15. The method of claim 13, wherein differential composition
analysis further comprises calibrating the one or more of
chromatographic, spectrometric, or optical systems for flare
exhaust mixture monitoring, and comparing samples taken from the
gas fraction and the flare exhaust mixture sampling points in an
analytical control unit.
16. The method of claim 13, wherein an air supply unit supplies
oxidant gas, at an adjustable flowrate, to the flare system for
flare gas combustion.
17. The method of claim 15, wherein the analytical control unit
compares the results obtained at each sampling point and provides
feedback for adjustment of at least one of oxidant supply flowrate
to the flare system, separator pressure, separator temperature, or
valve position.
18. The method of claim 15, further comprising: monitoring of ash
filtration units by at least one of light scattering or plane plate
capacitance to estimate the size and amount of the ash particles
present in the flare exhaust mixture and controlling an oxidant
supply flowrate or separator parameters in response to the amount
of light scattered or voltage reading.
19. The system of claim 1, wherein the separator separates the
multiphase flare mixture when the efficiency of the flare system is
low.
Description
BACKGROUND
Ability to perform drilling operations with minimal environmental
impact has becomes a key to successful operation in oil and gas
industry.

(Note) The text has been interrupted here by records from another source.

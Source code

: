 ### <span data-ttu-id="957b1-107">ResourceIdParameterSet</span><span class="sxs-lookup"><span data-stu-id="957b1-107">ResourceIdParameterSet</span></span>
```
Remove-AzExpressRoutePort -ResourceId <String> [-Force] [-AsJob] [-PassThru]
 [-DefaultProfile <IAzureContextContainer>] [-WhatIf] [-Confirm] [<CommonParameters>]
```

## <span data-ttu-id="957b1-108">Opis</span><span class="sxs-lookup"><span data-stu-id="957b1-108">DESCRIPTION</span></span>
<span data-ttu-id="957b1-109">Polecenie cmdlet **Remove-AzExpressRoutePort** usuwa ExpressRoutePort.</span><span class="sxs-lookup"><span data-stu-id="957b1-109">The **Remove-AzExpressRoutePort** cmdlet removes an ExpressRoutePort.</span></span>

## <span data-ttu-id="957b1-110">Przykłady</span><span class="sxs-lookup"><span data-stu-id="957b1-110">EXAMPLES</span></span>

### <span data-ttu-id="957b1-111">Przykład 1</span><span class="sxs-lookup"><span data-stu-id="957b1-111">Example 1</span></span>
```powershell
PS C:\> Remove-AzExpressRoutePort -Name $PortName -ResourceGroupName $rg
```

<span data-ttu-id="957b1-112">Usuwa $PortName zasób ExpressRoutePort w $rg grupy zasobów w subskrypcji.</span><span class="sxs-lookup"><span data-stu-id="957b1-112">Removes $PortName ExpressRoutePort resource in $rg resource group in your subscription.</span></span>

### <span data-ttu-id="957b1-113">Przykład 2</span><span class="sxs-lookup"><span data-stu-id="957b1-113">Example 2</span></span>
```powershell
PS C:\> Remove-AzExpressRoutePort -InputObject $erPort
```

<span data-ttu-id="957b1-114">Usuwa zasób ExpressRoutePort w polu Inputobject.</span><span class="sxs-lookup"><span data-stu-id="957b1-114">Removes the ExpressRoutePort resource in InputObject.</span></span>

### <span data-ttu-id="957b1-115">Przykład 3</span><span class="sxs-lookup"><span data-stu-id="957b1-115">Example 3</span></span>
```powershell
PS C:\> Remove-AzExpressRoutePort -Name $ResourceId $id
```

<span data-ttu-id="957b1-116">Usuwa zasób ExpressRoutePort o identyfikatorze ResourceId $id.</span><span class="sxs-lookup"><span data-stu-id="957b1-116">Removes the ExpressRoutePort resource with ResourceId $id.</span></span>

Parts of well test operations require the operators to
flare a portion of the fluid that is produced during the test when
there is no way to transport the formation fluid to the market. In
addition produced/separated gas is flared at the well site when
operator cannot use the gas for other purposes.
SUMMARY OF THE CLAIMED EMBODIMENTS
This summary is provided to introduce a selection of concepts that
are further described below in the detailed description. This
summary is not intended to identify key or essential features of
the claimed subject matter, nor is it intended to be used as an aid
in limiting the scope of the claimed subject matter.
Illustrative embodiments of the present disclosure are directed to
a system for real-time burner control and monitoring of a flare
system. The system includes a separator that receives flare gas
from a flow header, and separates the flare gas into two or more
fractions, a flare system, located downstream from the separator,
for the handling and burning of the flare gas, and an air supply
unit for supplying oxidant gas. The system further includes a flare
gas sampling point downstream of the separator and upstream of the
flare system, an exhaust gas sampling point downstream of the flare
system, and an analytical control unit configured to compare the
results obtained at each sampling point.
Also, various embodiments of the present disclosure are directed to
a method for real-time burner control and monitoring of a flare
system. The method includes feeding a flare gas to the system
through a flow header, separating, in a separator, the flare gas
received from the flow header into one or more fractions, and
burning one or more fractions of the flare gas in a flare system.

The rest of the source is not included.